611 teachers have been deliberately killed and 19,000 forced to flee since 2009

Ekip  | 23.09.2016 - Update : 23.09.2016
UN says NE Nigeria drawn back by 70 years in education

Nigeria

By Rafiu Ajakaye

LAGOS, Nigeria

Boko Haram insurgency has set back Nigeria’s northeast by at least 70 years in education development, killing 611 teachers and forcing an estimated 952,029 children to flee schools, the UN said Friday.

“As of 2015 in Nigeria, where Boko Haram has targeted education workers and students, at least 611 teachers had been deliberately killed and 19,000 forced to flee since 2009,” the UN said in a media advisory Friday ahead of public presentation on Monday of the 2016 Global Education Monitoring (GEM) report in Nigeria.

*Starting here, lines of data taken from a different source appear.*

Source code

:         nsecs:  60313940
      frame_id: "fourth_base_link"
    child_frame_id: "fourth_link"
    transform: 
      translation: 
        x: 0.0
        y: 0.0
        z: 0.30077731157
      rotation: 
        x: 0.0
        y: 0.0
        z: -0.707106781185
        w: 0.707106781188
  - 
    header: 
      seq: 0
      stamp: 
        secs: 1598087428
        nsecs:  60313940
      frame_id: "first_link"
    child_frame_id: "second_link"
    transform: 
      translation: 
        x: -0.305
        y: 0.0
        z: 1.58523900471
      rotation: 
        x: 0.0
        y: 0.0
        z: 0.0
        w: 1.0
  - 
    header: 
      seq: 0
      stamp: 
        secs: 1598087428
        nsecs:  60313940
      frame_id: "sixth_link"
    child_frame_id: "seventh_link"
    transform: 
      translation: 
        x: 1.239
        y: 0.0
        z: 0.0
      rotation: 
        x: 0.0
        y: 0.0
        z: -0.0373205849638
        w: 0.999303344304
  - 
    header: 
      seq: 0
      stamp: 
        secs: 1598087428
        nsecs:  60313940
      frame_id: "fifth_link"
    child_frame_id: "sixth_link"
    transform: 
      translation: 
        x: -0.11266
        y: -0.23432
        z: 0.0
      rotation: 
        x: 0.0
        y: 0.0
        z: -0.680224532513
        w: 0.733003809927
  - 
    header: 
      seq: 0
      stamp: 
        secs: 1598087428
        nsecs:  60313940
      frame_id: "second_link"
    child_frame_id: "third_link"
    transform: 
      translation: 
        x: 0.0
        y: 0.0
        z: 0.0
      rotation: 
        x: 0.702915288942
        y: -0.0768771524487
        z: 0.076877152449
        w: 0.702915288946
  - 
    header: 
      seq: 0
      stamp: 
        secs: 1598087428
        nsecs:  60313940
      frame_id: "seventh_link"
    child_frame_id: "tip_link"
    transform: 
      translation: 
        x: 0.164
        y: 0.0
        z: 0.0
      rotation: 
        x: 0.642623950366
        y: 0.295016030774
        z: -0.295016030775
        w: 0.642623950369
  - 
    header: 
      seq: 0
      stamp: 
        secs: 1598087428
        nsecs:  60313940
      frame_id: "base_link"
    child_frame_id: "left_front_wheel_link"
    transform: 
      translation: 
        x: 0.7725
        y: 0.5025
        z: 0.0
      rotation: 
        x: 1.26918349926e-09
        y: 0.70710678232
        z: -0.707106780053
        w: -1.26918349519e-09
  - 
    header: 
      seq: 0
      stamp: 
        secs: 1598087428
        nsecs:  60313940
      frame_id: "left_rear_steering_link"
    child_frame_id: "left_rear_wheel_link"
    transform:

The advisory, released to the media by a UN official Oluseyi Soremekun in the Nigerian capital Abuja, said up to 910 schools have been destroyed while 1,500 have been shut in the wake of the violence.

GEM report shows individual country's progress in the attainment of the 2030 agenda for sustainable development.

It said the violence has dragged the northeast down the ladder in the push for the goal by at least 70 years, compared to other regions.

“On current trends, universal primary education in sub-Saharan Africa will be achieved in 2080, while universal lower secondary completion will be achieved in 2089,” the report said.

“The universal upper secondary completion will be achieved in 2099. This will leave the (northeast) region 70 years late for the 2030 SDGs deadline.”

UNICEF made similar observation last year December when it said Boko Haram-related violence and attacks on civilian population have forced more than a million children out of school across Nigeria, Cameroon, Chad and Niger.

The agency had said in a statement that the figure adds to the estimated 11 million children already out of school across the Lake Chad region.

"Across Nigeria, Cameroon, Chad and Niger, over 2,000 schools remain closed due to the conflict -- some of them for more than a year -- and hundreds have been attacked, looted or set on fire. In far north Cameroon, only one out of the 135 schools closed in 2014 has re-opened this year," the UNICEF said.